RS – Here is a brief excerpt from second book of the series entitled, “The Time Manipulator’s Son and the Vipharan’s Visit”:
Daniel fell to his knees in anguish. He felt as though he was falling down a bottomless pit. The pressure from falling intensified with each second. He previously rolled back time to save his brother from getting injured in an accident. From altering the events during that time slot, he cause the death of a young boy’s father. His mother could not pay the mortgage and their house was repossessed and they had to move into a dilapidated apartment. His bother would have recovered from his injury, but now, he could not bring the boy’s father back. He was responsible for ruining the lives of the boy and his mother. He bent over, placed his palms on the floor and began weeping profusely. Then, the most horrible thought entered his mind…I am responsible for killing this boy’s father!
IDI – What’s the best advice ever given to you, and by whom?
RS – The best advice that was ever given to me was from a former Information Technology Manager. He said, “People will not always appreciate what you do. But let the quality of your work always earn you respect.”
IDI – Define a great book.
RS – A great book is when the reader becomes consumed with the book and certain aspects of the book remains lingering in the reader’s mind long after.
IDI – What is your all-time favorite book?
RS – Enid Blyton’s “The Magic Faraway Tree.” This was my introduction to a fantasy world, a world of limitless and magical events filled with mysterious species.
IDI – What advice would you give to new/unpublished authors?
RS – Writing the book is the easy part. Getting published can be a long journey with many rejections, be prepared of this. Do not give up and continue to believe in yourself because you have a story to tell to the world.
IDI – It can be long and daunting, but I think believing in yourself and your work make it bearable.

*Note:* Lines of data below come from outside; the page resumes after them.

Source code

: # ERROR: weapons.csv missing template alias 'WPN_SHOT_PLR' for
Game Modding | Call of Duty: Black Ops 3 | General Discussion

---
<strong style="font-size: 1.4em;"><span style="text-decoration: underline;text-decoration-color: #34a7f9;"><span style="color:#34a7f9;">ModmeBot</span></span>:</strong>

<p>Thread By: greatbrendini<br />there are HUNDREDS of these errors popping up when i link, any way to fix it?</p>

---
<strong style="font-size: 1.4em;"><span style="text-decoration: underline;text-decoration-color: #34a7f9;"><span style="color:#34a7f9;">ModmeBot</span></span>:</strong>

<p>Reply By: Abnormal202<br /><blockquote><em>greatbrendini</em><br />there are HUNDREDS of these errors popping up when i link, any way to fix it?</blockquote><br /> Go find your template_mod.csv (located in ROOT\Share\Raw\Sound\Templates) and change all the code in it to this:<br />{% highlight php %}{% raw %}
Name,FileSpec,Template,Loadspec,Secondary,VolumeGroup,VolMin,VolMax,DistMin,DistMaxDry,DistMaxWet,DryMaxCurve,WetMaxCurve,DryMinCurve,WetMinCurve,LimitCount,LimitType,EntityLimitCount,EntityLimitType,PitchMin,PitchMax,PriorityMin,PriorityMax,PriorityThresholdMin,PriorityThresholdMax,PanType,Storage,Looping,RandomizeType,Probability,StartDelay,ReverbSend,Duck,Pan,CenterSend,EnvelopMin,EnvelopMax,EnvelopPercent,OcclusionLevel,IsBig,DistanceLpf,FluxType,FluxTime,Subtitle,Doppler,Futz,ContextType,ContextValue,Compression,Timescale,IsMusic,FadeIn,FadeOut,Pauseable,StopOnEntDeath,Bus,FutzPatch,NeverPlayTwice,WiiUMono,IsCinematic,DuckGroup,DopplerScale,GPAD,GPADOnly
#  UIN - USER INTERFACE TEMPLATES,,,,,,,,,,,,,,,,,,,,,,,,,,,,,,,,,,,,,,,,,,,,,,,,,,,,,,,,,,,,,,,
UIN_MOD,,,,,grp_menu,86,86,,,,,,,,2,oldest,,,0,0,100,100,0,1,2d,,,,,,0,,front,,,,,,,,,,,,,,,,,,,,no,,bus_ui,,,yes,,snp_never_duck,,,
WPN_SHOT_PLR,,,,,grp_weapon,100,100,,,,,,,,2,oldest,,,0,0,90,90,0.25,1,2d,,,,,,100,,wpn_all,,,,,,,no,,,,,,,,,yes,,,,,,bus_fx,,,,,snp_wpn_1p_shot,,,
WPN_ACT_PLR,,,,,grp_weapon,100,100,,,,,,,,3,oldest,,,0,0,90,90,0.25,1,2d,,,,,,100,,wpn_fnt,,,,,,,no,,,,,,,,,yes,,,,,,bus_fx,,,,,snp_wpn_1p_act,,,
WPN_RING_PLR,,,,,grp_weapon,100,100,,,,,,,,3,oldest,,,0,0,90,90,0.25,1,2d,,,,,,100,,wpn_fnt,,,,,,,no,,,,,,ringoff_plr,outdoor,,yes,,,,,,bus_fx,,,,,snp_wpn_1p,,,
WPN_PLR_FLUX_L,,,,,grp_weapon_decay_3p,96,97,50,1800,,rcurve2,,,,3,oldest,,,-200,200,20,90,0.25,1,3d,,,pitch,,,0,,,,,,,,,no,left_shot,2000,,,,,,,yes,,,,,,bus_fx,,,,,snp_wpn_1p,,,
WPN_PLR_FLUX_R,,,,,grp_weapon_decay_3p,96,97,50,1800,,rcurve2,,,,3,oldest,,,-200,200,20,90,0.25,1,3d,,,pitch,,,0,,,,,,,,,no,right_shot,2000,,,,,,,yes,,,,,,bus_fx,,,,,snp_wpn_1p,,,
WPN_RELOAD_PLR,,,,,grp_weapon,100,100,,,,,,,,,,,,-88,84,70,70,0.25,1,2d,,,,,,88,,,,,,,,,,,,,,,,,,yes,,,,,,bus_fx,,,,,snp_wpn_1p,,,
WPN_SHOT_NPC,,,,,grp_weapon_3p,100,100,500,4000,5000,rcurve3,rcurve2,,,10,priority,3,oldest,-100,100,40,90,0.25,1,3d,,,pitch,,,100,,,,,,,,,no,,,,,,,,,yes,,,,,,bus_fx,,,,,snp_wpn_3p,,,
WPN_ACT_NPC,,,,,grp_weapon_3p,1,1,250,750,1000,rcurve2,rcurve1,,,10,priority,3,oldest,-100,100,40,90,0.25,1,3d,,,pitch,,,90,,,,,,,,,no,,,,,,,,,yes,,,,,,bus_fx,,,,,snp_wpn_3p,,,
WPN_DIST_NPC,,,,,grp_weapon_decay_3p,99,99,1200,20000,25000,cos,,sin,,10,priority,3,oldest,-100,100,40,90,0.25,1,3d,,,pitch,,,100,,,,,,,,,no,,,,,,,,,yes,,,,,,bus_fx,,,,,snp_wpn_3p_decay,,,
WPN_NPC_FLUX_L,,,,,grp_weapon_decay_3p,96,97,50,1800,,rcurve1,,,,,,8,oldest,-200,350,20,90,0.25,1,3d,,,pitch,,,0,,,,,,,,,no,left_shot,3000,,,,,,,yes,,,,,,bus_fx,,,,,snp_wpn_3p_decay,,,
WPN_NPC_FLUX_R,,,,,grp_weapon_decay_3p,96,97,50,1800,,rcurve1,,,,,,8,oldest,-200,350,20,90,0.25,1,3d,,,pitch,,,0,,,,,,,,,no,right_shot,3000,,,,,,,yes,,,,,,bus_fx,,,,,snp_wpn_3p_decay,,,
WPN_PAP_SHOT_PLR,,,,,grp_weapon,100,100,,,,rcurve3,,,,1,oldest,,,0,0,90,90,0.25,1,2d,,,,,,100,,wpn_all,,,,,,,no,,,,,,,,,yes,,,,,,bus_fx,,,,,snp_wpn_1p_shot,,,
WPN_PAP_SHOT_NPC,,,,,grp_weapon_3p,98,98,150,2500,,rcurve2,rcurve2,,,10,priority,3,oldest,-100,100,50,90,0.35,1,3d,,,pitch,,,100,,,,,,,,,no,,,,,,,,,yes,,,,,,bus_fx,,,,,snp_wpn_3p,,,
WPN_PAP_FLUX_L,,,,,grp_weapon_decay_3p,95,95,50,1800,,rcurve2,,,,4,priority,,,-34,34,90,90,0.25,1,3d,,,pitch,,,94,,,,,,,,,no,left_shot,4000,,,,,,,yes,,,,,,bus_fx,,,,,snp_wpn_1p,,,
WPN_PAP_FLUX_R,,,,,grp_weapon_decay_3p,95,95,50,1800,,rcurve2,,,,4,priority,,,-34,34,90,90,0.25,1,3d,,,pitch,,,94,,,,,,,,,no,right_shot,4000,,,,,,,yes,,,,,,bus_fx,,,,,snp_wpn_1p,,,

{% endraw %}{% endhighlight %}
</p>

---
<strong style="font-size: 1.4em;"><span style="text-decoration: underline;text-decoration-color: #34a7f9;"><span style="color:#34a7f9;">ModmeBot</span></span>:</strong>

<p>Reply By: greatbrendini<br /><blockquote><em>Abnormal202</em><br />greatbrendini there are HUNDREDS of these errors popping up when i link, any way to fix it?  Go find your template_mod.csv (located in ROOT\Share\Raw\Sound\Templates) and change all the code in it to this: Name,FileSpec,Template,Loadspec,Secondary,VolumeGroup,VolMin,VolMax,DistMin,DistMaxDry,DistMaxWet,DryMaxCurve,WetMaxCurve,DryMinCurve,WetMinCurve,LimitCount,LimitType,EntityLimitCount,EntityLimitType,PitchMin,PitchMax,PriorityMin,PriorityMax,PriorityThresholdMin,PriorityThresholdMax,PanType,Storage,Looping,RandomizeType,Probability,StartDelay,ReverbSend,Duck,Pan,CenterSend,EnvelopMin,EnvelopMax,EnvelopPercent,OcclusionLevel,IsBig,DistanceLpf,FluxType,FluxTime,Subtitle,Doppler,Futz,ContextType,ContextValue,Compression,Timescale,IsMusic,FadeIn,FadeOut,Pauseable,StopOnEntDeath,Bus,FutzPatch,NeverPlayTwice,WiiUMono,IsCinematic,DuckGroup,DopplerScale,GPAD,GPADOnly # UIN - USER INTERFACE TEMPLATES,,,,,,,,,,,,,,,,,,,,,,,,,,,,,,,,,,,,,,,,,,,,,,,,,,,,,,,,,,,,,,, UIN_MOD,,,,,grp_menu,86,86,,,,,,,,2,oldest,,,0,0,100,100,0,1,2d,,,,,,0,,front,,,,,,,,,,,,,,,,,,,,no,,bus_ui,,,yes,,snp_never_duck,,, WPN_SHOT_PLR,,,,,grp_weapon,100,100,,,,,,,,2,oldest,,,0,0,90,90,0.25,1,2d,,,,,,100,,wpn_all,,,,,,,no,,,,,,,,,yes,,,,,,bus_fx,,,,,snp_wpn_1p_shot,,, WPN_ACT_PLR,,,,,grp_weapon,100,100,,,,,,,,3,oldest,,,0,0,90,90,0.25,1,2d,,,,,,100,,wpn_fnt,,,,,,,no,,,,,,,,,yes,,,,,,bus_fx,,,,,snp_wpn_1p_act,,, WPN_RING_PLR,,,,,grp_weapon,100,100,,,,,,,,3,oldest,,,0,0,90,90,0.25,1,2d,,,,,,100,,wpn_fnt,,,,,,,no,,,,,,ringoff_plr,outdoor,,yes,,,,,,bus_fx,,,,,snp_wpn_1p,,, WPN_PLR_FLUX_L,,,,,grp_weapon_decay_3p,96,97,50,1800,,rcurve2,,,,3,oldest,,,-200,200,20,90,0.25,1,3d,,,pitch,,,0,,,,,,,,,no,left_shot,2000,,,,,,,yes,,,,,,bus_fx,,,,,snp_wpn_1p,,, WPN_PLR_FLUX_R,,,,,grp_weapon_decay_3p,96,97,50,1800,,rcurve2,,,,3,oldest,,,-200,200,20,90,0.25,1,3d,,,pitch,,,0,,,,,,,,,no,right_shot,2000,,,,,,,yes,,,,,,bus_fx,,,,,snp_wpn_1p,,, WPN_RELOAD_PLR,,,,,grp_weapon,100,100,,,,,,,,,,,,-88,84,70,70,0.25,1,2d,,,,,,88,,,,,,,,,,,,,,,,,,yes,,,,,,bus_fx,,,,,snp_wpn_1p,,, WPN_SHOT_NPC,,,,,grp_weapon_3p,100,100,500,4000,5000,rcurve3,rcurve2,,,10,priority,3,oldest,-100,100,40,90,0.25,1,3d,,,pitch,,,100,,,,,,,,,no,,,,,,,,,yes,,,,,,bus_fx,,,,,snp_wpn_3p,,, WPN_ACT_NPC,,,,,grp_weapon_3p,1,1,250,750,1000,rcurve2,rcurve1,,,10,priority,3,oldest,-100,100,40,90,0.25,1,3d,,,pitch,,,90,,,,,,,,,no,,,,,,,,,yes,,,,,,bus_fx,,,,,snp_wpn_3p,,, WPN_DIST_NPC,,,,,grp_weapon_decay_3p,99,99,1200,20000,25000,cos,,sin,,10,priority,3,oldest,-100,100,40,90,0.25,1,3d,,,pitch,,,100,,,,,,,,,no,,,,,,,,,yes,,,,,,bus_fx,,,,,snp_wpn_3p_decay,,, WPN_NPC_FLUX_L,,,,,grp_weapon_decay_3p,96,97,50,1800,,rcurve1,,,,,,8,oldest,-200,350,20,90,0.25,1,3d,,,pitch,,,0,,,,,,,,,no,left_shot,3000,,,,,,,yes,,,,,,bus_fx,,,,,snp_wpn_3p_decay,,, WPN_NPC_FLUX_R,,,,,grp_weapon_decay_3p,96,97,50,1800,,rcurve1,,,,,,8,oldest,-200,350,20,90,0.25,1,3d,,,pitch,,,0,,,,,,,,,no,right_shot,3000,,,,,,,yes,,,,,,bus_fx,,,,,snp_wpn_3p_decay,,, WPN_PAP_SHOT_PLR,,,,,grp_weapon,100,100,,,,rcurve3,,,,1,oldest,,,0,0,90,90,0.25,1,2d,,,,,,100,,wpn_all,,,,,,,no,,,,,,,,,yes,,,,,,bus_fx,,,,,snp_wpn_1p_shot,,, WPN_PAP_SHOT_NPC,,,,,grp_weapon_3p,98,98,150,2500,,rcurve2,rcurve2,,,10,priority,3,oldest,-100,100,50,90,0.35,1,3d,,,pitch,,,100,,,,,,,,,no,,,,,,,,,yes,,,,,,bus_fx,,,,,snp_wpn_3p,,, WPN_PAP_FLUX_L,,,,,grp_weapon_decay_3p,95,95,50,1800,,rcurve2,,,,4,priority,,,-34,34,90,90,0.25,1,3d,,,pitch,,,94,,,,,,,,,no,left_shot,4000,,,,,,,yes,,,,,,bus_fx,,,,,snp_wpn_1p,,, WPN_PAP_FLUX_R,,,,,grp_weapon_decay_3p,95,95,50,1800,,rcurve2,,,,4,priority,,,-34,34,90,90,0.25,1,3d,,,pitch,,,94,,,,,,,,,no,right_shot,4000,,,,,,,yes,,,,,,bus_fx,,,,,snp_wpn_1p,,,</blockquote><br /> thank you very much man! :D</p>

What do you do when you’re not writing?
RS – I am a full-time Database and Web Specialist and I try to spend as much time as I can with my nine-year-old niece. I would also love to get started in-game programming. There is a competition in my book which introduces a transportation device called a floater board used mostly by teens. Replicating this competition will craft an exciting and original video or online game.
IDI – That sounds exciting. You’ll have to let us know if you make it happen.

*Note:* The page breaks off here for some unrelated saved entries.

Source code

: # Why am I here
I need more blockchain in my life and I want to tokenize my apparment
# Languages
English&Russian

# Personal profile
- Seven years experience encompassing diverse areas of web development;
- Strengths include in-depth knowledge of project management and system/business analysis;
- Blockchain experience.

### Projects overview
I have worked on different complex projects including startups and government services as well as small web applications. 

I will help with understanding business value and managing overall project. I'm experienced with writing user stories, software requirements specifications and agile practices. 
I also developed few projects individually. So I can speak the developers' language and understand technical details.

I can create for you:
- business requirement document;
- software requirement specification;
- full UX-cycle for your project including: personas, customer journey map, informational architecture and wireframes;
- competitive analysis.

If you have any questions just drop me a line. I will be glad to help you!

One last question. As a writer, what is the one thing you would most like people to know about you?
RS – There are so many young people out there who need attention, some are rejected by society while others feel as misfits. I encourage young people to be themselves, find their true potential and use it because it was what they were meant to do.
Often times at work, young people come to me for advice in furthering their education when they are unsure what to choose. I always tell them to get into a field that they like and do not do what everyone else or your friends are doing. Enjoying your job and doing what you like takes away half the stress, regardless of how tough the job is.
This message comes across quite clearly in my book The Time Manipulator’s Son.
IDI – Rohini, thank you again for sharing a bit of yourself and your work with us. You have many irons in the fire and I wish you the very best in all of your endeavors.